Eq. (1) is called Bayes' theorem and can be generalized as,
$ \textbf{P}(A_{i}\vert B) = \frac{\textbf{P}(B\vert A_{i})\times \textbf{P}(A_{i})}{\sum_{j=1}^n\textbf{P}(B\vert A_{j})\times \textbf{P}(A_{j})}\text{ Eq. (2)} $

where, $ n $ is the number of events (cardinality of the set $ \{A_{i}\} $) in the sample space and, $ i = 1, 2, ..., n $. Note that the events $ A_{i} $ should be mutually exclusive and exhaustive as shown in the Figure. 2. In Figure. 2 the green colored region corresponds to event $ B $.
Alt text
Figure 2: Venn diagram

Bayes' theorem can be understood better by visualizing the events as sequential as depicted in the probability tree. When additional information is obtained about a subsequent event; it is used to revise the probability of the initial event. The revised probability is called posterior.
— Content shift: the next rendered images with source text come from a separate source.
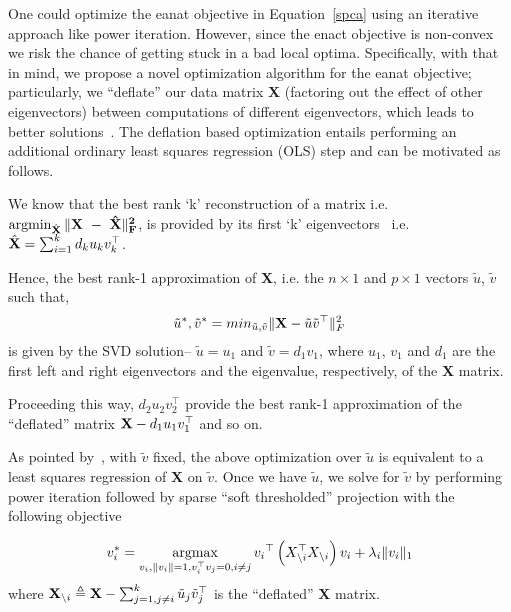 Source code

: \documentclass{elsarticle}\usepackage{graphicx, color}
\newcommand{\argmax}{\operatornamewithlimits{argmax}}
\newcommand{\argmin}{\operatornamewithlimits{argmin}}
\begin{document}
One could optimize the eanat objective in Equation~\ref{spca} using an iterative approach like power iteration. However, since the enact objective is non-convex we risk the chance of getting stuck in a bad local optima. Specifically, with that in mind, we propose a novel optimization algorithm for the eanat objective; particularly, we ``deflate'' our data matrix {\bf X} (factoring out the effect of other eigenvectors) between computations of different eigenvectors, which leads to better solutions~\citep{mackey08}. The deflation based optimization entails performing an additional ordinary least squares regression (OLS) step and can be motivated as follows.


We know that the best rank `k' reconstruction of a matrix  i.e. $\argmin_{\hat{\bf X}} \|\bf X~-~\hat{X} \|_F^2$, is provided by its first `k' eigenvectors~\citep{eckart} i.e. $\hat{\bf X}=\sum_{i=1}^k d_k{u}_k{v}_k^{\top}$.

Hence, the best rank-1 approximation of {\bf X}, i.e. the $n\times 1$ and $p \times 1$ vectors ${\tilde{u}}$, ${\tilde{v}}$ such that,
\begin{equation}
\label{ppca1}
{\tilde{u}^*, \tilde{v}^*}= min_{{\tilde{u}}, {\tilde{v}}} \|{{\bf X}- \tilde{u}\tilde{v}^{\top}}\|_F^2
\end{equation}
is given by the SVD solution-- ${\tilde{u}=u_1}$ and ${\tilde{v}}=d_1{v_1}$, where ${u_1 }$, ${v_1}$ and $d_1$ are the first left and right eigenvectors and the eigenvalue, respectively, of the {\bf X} matrix.   

Proceeding this way, $d_2{u}_2{v}_2^{\top}$ provide the best rank-1 approximation of the ``deflated'' matrix ${{\bf X}- d_1{u}_1{v}_1^{\top}}$ and so on. 


As pointed by~\citep{shen},  with ${\tilde{v}}$ fixed, the above optimization over  ${\tilde{u}}$ is equivalent to a least squares regression of {\bf X} on  ${\tilde{v}}$. Once we have ${\tilde{u}}$, we solve for ${\tilde{v}}$ by performing power iteration followed by sparse ``soft thresholded'' projection with the following objective

\begin{equation}
\label{spca1}
{v_i^*}= \argmax_{{v_i},{\|v_i\|}=1,  v_i^{\top}v_j=0, i\neq j} {v_i}^{\top}\left(X_{\backslash i}^{\top}X_{\backslash i} \right){v_i} +  \lambda_i\|{v_i}\|_1 
\end{equation}
where ${\bf X}_{\backslash i}  \triangleq {\bf X}- \sum_{j=1, j\neq i}^{k}{\tilde{u}_j\tilde{v}_j^{\top}}$ is the ``deflated'' {\bf X} matrix.
\end{document}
In other words, we initially have a cause-effect model where we want to predict whether event $ B $ will occur or not, given that event $ A_{i} $ has occurred.
$ A_{i} \xrightarrow[\textbf{P}(B\vert A_{i})]{cause-effect} B $

We then move to the inference model where we are told that event $ B $ has occurred and our goal is to infer whether event $ A_{i} $ has occurred or not [3]
$ A_{i} \xleftarrow[\textbf{P}(A_{i}\vert B)]{inference} B $

In summary, Bayes' Theorem [4] provides us a simple technique to turn information about the probability of different effects (outcomes) from each possible cause, into information about the probable cause given the effect (outcome).


Bayes' Classifier

Bayes' Classifier uses Bayes' theorem (in the form of Bayes' rule) to classify objects into different categories. This technique is widely used in the area of pattern recognition. Let us describe the setting for a classification problem and then briefly outline the procedure.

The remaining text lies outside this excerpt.